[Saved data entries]
____________________
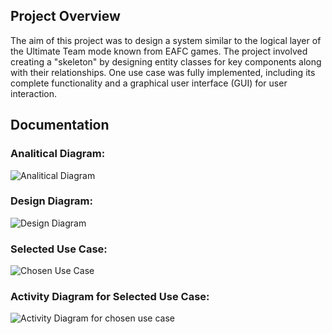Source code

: ## Project Overview
The aim of this project was to design a system similar to the logical layer of the Ultimate Team mode known from EAFC games. The project involved creating a "skeleton" by designing entity classes for key components along with their relationships. One use case was fully implemented, including its complete functionality and a graphical user interface (GUI) for user interaction.
## Documentation
### Analitical Diagram:
![Analitical Diagram](https://github.com/user-attachments/assets/e7ef1037-a1fc-433e-9b37-ac5bf08ba469)
### Design Diagram:
![Design Diagram](https://github.com/user-attachments/assets/2d576de9-d4b3-47f6-a1ce-ac3ceb2b0b8e)
### Selected Use Case:
![Chosen Use Case](https://github.com/user-attachments/assets/abbc7ef7-2289-4aa5-92ef-cdd08e60ffff)
### Activity Diagram for Selected Use Case:
![Activity Diagram for chosen use case](https://github.com/user-attachments/assets/5ee5310f-0a5b-47af-843b-f68ff6c3c06f)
____________________
#### Task item:
All of the data is to be returned exactly, with no pictures included.

#### Solution below:
Source code

: ## Project Overview
The aim of this project was to design a system similar to the logical layer of the Ultimate Team mode known from EAFC games. The project involved creating a "skeleton" by designing entity classes for key components along with their relationships. One use case was fully implemented, including its complete functionality and a graphical user interface (GUI) for user interaction.
## Documentation
### Analitical Diagram:
![Analitical Diagram](https://github.com/user-attachments/assets/e7ef1037-a1fc-433e-9b37-ac5bf08ba469)
### Design Diagram:
![Design Diagram](https://github.com/user-attachments/assets/2d576de9-d4b3-47f6-a1ce-ac3ceb2b0b8e)
### Selected Use Case:
![Chosen Use Case](https://github.com/user-attachments/assets/abbc7ef7-2289-4aa5-92ef-cdd08e60ffff)
### Activity Diagram for Selected Use Case:
![Activity Diagram for chosen use case](https://github.com/user-attachments/assets/5ee5310f-0a5b-47af-843b-f68ff6c3c06f)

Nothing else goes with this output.